24 Mar 2009

NZ sharemarket, dollar continue to rally

9:41 pm on 24 March 2009

The New Zealand sharemarket and the dollar continued to rally on Tuesday following the announcement in the United States of a $US1 trillion plan to bail out American banks.

The US Treasury's scheme offers billions of dollars in US government incentives in equity and loan guarantees to entice investors to buy troubled assets and restore health to banks.

The benchmark NZX 50 index was 43 points higher, or 1.69%, to 2635, on turnover of $88 million at the close, taking its lead from Wall Street which had gained about 7% on Monday.

Currencies such as the New Zealand and the Australian dollars were boosted as carry trades - borrowing in low-yielding currencies and buying higher-yielding ones - showed signs of making a comeback.

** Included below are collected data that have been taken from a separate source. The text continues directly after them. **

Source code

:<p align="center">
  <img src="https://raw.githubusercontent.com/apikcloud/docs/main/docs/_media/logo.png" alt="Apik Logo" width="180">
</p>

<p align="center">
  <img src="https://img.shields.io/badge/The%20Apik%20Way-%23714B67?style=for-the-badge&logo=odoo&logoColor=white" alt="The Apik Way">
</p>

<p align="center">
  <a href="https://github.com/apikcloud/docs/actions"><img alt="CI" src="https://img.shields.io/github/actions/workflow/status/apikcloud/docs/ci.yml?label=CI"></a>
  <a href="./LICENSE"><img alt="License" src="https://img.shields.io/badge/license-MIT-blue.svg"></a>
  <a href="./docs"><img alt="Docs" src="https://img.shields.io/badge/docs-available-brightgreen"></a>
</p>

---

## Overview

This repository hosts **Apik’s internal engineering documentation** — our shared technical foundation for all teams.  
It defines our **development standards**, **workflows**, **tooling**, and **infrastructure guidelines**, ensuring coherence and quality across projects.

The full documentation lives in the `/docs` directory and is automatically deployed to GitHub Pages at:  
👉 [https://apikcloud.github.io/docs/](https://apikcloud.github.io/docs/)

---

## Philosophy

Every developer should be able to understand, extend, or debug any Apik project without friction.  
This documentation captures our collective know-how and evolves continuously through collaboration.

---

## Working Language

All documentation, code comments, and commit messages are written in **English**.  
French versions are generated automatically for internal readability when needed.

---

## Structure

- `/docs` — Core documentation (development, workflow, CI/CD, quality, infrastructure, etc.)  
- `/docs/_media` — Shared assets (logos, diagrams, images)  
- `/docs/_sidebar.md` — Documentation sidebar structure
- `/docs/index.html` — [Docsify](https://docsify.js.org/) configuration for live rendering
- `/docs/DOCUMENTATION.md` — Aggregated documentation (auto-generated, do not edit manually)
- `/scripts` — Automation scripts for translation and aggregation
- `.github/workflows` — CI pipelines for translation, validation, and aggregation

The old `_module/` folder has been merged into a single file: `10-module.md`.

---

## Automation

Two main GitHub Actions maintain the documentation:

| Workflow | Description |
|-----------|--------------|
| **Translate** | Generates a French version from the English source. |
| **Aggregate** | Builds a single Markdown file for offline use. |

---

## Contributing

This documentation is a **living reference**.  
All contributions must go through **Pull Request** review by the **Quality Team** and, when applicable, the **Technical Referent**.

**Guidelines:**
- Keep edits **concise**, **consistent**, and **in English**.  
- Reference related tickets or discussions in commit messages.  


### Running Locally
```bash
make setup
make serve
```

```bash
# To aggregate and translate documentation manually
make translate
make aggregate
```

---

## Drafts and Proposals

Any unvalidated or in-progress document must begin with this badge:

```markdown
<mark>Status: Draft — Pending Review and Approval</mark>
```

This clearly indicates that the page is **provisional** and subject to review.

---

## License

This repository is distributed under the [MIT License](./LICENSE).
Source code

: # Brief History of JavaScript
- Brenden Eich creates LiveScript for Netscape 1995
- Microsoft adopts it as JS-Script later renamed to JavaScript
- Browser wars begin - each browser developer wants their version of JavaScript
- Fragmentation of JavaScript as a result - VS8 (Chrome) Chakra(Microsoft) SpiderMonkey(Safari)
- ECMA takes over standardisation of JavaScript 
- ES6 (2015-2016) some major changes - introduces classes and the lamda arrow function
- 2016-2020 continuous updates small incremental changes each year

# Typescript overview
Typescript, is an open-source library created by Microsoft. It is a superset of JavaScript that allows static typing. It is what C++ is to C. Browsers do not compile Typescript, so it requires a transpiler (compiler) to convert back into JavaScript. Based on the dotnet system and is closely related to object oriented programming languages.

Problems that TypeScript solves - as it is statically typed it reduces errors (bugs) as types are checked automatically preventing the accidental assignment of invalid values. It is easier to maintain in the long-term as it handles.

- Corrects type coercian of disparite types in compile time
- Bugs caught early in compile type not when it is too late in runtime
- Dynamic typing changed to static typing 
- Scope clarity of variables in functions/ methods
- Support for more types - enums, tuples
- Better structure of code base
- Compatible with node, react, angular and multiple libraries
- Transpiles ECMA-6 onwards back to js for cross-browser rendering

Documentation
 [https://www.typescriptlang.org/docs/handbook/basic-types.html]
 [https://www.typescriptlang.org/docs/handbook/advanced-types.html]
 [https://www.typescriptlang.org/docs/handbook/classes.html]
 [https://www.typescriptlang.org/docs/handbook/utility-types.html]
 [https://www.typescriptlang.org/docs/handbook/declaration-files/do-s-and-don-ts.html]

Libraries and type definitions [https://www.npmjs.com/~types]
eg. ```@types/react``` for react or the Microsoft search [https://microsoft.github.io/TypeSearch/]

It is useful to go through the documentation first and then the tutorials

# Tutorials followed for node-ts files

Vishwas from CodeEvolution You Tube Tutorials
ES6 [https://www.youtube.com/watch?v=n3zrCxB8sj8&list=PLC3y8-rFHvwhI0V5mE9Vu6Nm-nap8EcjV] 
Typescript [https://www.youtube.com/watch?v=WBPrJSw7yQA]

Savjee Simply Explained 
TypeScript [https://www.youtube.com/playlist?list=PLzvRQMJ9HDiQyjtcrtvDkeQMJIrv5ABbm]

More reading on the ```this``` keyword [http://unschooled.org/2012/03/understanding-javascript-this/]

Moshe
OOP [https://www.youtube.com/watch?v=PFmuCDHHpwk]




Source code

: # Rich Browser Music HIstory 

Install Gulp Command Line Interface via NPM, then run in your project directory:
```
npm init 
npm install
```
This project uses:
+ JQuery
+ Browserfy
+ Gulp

The New Zealand dollar reached a 10-week high on Tuesday and was trading around US57 cents, while the Australian dollar closed higher for its 10th consecutive local session at US70.74c.

In Asia, stocks reached two-month highs higher-yielding currencies jumped against the yen as the US plan to relieve banks of toxic debt spurred investors to pick up riskier assets.

The gains in major Asian equity markets followed a 7% surge in Wall Street's S&P 500, which was also supported by a surprise rise in home sales that spurred hopes a recovery is taking hold in the battered housing market at the heart of the global credit crisis.

Financial shares extended their rally after investors cheered the US Treasury's plan to free banks of up to $US1 trillion in troubled mortgage securities and other loans, part of an array of measures designed to jump start lending and the US economy.

In Japan, share prices closed up 3.32% as investors cheered the US plan to purge ailing banks of toxic assets. The Nikkei rose 272.77 points to 8,488.30 points.

The MSCI index of Asia-Pacific shares outside Japan climbed 2%, taking gains to 28% from the five-year low hit last November.

But in Australia, the sharemarket closed only marginally higher, following gains by the big miners and energy stocks.

At the close, the benchmark S&P/ASX200 index was 29.7 points, or 0.84%, higher at 3580, while the broader All Ordinaries gained 34.2 points, or 0.98% to 3517.3.

Wall Street surges

On Wall Street, the S&P 500 and the Dow industrials posted their biggest one-day percentage gains since late October on Monday after the Obama administration detailed the plan get rid of banks' bad debts.

The Dow Jones industrial average jumped 497.48 points, or 6.84%, to close at 7,775.86.

The Standard & Poor's 500 Index surged 54.38 points, or 7.08%, to 822.92. The Nasdaq Composite Index added 98.50 points, or 6.76%, to 1,555.77.